Сколько странной свободы, сколько наивной веры в возможность театра подарить спасение - если не коллективное, то хотя бы личное,- сколько бунта и ученической преданности заключено в новом спектакле "Школы драматического искусства" "МалоРоссийские песни" - хулигански-отчаянном и патетически-любовном посвящении режиссера Александра Огарева своему учителю Анатолию Васильеву.

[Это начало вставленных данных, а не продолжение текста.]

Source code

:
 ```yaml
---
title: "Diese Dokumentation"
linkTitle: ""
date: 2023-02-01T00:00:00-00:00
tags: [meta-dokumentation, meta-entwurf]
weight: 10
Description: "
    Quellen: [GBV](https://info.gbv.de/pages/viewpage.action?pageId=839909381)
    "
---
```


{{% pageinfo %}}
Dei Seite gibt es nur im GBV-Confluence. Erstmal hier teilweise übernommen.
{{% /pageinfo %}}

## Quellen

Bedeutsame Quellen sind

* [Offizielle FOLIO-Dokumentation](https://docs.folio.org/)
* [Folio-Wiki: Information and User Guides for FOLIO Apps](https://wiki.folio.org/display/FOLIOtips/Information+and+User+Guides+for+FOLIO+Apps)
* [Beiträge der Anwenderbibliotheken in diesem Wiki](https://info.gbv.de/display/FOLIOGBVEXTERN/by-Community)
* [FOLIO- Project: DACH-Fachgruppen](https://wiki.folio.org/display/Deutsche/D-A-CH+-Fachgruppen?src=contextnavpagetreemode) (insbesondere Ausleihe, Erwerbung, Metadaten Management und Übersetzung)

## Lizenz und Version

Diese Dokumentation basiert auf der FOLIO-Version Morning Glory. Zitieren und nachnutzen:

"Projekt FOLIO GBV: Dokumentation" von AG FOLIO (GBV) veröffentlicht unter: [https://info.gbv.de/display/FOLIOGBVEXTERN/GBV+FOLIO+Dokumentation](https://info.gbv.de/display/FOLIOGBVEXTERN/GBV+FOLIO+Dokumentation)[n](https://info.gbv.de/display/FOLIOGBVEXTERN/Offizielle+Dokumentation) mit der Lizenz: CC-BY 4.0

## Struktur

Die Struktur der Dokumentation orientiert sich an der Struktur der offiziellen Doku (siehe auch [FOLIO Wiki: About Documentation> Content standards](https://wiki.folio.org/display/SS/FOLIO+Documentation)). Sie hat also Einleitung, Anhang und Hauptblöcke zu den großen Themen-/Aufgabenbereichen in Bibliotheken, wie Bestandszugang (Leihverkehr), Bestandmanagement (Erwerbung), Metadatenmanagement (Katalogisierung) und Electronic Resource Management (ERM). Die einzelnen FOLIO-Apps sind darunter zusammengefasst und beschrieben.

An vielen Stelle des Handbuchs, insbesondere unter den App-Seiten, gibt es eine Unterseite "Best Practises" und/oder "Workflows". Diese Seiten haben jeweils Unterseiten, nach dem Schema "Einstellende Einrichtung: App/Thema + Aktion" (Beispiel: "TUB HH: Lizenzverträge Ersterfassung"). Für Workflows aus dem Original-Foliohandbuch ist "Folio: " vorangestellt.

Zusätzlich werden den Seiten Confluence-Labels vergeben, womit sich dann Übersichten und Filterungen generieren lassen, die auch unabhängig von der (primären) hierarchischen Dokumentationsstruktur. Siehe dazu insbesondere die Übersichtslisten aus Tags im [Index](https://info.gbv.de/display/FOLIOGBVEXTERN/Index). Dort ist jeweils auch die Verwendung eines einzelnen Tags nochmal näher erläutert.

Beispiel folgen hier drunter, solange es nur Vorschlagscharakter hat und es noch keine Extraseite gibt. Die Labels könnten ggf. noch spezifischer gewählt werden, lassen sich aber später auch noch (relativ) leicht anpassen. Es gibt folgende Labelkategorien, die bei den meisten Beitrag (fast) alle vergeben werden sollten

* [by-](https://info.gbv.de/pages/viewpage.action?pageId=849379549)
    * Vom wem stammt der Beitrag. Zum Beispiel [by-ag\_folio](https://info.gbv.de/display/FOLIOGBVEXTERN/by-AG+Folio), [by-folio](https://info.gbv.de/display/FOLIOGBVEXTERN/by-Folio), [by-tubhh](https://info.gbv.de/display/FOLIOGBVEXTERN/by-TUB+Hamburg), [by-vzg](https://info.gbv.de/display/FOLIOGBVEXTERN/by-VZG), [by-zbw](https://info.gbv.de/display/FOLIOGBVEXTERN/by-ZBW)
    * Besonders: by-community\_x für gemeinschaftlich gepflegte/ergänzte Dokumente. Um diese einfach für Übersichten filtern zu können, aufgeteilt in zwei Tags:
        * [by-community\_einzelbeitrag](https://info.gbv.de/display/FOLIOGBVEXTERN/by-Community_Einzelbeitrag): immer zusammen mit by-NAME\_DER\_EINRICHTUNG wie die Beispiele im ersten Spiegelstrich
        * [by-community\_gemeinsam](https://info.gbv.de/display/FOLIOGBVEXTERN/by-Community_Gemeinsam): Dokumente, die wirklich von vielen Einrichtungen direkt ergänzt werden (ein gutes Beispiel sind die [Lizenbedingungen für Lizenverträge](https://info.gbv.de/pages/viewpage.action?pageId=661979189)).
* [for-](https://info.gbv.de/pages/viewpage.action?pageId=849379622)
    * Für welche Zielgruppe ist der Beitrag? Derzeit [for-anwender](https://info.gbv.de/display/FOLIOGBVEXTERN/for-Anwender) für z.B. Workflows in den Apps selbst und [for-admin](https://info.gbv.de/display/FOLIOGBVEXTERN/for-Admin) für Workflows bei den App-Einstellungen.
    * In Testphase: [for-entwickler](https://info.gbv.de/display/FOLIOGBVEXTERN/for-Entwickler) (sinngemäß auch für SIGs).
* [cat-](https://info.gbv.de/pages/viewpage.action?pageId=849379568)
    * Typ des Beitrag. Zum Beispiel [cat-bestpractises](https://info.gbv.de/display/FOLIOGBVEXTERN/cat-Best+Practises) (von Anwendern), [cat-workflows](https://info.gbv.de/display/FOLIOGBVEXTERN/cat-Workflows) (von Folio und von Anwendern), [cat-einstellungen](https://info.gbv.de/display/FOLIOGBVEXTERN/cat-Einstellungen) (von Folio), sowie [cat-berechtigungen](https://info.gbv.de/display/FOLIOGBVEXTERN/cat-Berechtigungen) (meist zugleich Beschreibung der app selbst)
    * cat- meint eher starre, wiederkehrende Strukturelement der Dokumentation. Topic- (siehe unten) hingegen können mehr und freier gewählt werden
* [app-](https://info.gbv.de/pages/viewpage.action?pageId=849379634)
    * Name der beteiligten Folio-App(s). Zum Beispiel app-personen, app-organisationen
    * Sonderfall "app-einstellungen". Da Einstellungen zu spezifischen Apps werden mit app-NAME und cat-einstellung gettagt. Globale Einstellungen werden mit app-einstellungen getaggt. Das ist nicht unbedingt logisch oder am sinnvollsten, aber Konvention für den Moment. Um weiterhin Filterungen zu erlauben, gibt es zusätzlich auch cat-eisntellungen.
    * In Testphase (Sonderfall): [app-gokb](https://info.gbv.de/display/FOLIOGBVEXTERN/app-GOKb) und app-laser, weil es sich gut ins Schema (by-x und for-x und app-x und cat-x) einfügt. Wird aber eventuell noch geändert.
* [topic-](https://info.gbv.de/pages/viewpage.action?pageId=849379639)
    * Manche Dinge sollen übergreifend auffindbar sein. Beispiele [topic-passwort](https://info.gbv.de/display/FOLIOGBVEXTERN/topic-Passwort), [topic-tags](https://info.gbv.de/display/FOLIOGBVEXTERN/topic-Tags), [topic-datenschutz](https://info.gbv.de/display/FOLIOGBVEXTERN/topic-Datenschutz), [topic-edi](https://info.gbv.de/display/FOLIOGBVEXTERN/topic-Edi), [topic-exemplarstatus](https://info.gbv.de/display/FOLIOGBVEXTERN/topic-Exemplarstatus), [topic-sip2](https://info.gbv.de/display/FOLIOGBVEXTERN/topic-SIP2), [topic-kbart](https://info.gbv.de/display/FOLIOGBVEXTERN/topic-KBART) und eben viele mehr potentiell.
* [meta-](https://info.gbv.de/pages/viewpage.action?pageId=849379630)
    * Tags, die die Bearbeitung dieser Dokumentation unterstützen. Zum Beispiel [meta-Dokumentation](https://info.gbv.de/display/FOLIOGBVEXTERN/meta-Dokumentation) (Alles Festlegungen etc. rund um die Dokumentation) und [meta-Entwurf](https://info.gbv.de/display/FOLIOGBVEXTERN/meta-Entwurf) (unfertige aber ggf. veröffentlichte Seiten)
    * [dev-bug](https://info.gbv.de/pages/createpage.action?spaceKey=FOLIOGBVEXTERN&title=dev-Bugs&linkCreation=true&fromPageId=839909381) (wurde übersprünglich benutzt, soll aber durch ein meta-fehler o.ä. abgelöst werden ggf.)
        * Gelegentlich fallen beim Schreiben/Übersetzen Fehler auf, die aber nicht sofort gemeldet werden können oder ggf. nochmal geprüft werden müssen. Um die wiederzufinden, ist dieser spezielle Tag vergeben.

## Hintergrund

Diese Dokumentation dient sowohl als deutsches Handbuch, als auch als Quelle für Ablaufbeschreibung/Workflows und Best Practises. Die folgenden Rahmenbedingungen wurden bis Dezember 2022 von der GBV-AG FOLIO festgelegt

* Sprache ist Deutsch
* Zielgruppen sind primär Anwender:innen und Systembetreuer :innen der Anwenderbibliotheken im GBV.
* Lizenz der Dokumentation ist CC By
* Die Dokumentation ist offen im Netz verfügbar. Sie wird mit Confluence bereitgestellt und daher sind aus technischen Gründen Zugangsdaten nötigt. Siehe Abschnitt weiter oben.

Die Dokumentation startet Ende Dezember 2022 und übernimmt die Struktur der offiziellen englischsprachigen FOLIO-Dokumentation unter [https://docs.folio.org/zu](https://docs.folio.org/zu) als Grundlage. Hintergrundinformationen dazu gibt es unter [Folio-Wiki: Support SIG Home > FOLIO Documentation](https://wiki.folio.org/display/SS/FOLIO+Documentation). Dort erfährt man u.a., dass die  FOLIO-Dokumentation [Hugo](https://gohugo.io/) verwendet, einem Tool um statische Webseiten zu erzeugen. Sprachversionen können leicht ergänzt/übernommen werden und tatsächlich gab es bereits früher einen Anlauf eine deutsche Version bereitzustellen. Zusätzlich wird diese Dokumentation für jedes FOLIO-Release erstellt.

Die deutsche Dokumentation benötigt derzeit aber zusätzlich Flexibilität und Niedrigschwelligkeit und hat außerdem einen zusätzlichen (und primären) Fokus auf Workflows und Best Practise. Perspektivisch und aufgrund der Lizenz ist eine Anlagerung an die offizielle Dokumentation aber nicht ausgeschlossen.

"О малороссийских песнях" - так называется статья Гоголя, посвященная красоте, лирической и эпической мощи народных украинских сказаний. В названии спектакля его создатели скрыли много чего: и чувство своей отверженности от остальных "песен", которые "распевает" сегодня российский театр, и юмор, связанный с критическим отношением Васильева к украинскому языку и культуре. И полемика с мастером: вместо великих канонических текстов европейской культуры - коллаж из стихов Пригова, Бродского, Булата Окуджавы, монолог битцевского маньяка... Публицистика и современная городская поэзия смыкаются с древним песенным ладом. "Малороссийский" хор исполняет здесь роль хора античного, всему сочувствуя, всему давая меру.
Пространство спектакля сложено художницей Верой Мартыновой как современная инсталляция: вместо привычного амфитеатра - домики-кубики, похожие сверху на небоскреб, а еще на план Манхэттена с ровными улицами, телефонными будками и унылым однообразием линий. Действие разворачивается повсюду: и на этих кубиках, где вперемешку, свесив ножки, сидят и актеры, и зрители и на балконах, и в проходах между домами. И на самой сцене, где Огарев читает гоголевский текст с виртуозным владением "школой" и той свободой, при которой рассказ о поэтическом чувстве украинской песни звучит и как итог, и как упование на новую легкость, новое дыхание васильевской "Школы".
О чем лепечет этот текст, читаемый с восхитительно-праздничным юмором? О музыке, чьи широкие звуки силятся обхватить бездну пространства, а душа раздвигается, расширяется до беспредельности. Сама красота, музыка слова касается нашего уха, а Огарев только дает ей проявиться. Это и есть "школа". А вослед ему вступает "малороссийский" хор, чьи костюмы забавно стилизованы в духе Агитпропа или ранней Таганки с ее революционными "слугами просцениума". Он нежной, любовной тоской народных мелодий шаг за шагом просвечивает самые темные уголки спектакля.
А тьмы в этом спектакле много - он сочинен как полемика и вызов, как попытка манифеста и присяга на верность, как попытка обнаружить и преодолеть хаос и разброд в "Школе драматического искусства". Когда это талантливо - захватывает дух. Когда глядишь сверху на движущийся сквозь улицы и небоскребы хор, так что к горлу подступает тоска и сострадание к одиноким жителям городов. Когда слушаешь, как отчаянно, бесстрашно и свободно участница последней васильевской лаборатории Наталья Кудряшова читает монолог, написанный ею от лица провинциалки, осваивающей мегаполис...
Актеры Васильева - те, кто работал с ним давно и только начинал - осуществили здесь бесстрашную и опасную попытку художественного полемического коллажа. В ней слишком много вещей, предназначенных как в капустнике для внутреннего пользования. В ней подсознательно или отчетливо проговаривается отношение к Васильеву - к его утопии и практике, к его великому и мелкому. Для знатоков в ней легко прочитывается история "Школы драматического искусства". В финале они отваживаются и вовсе ввести персону Васильева в свое сочинение. Разбитое на реплики между несколькими актерами и актрисами его интервью-прощание плывет еще и в виде текста по экрану, подавляя каким-то уж очень откровенным пафосом. Его-то как раз Васильев почти всегда удачно избегал.
Напоследок Огарев обращается к мастеру еще более откровенно, выпуская в пространство зала голубей - но не белых, из "Плача Иеремии", а серых, уличных. Видимо, настаивая на своем намерении творить уже не отрешенно-духовную, но городскую мистерию.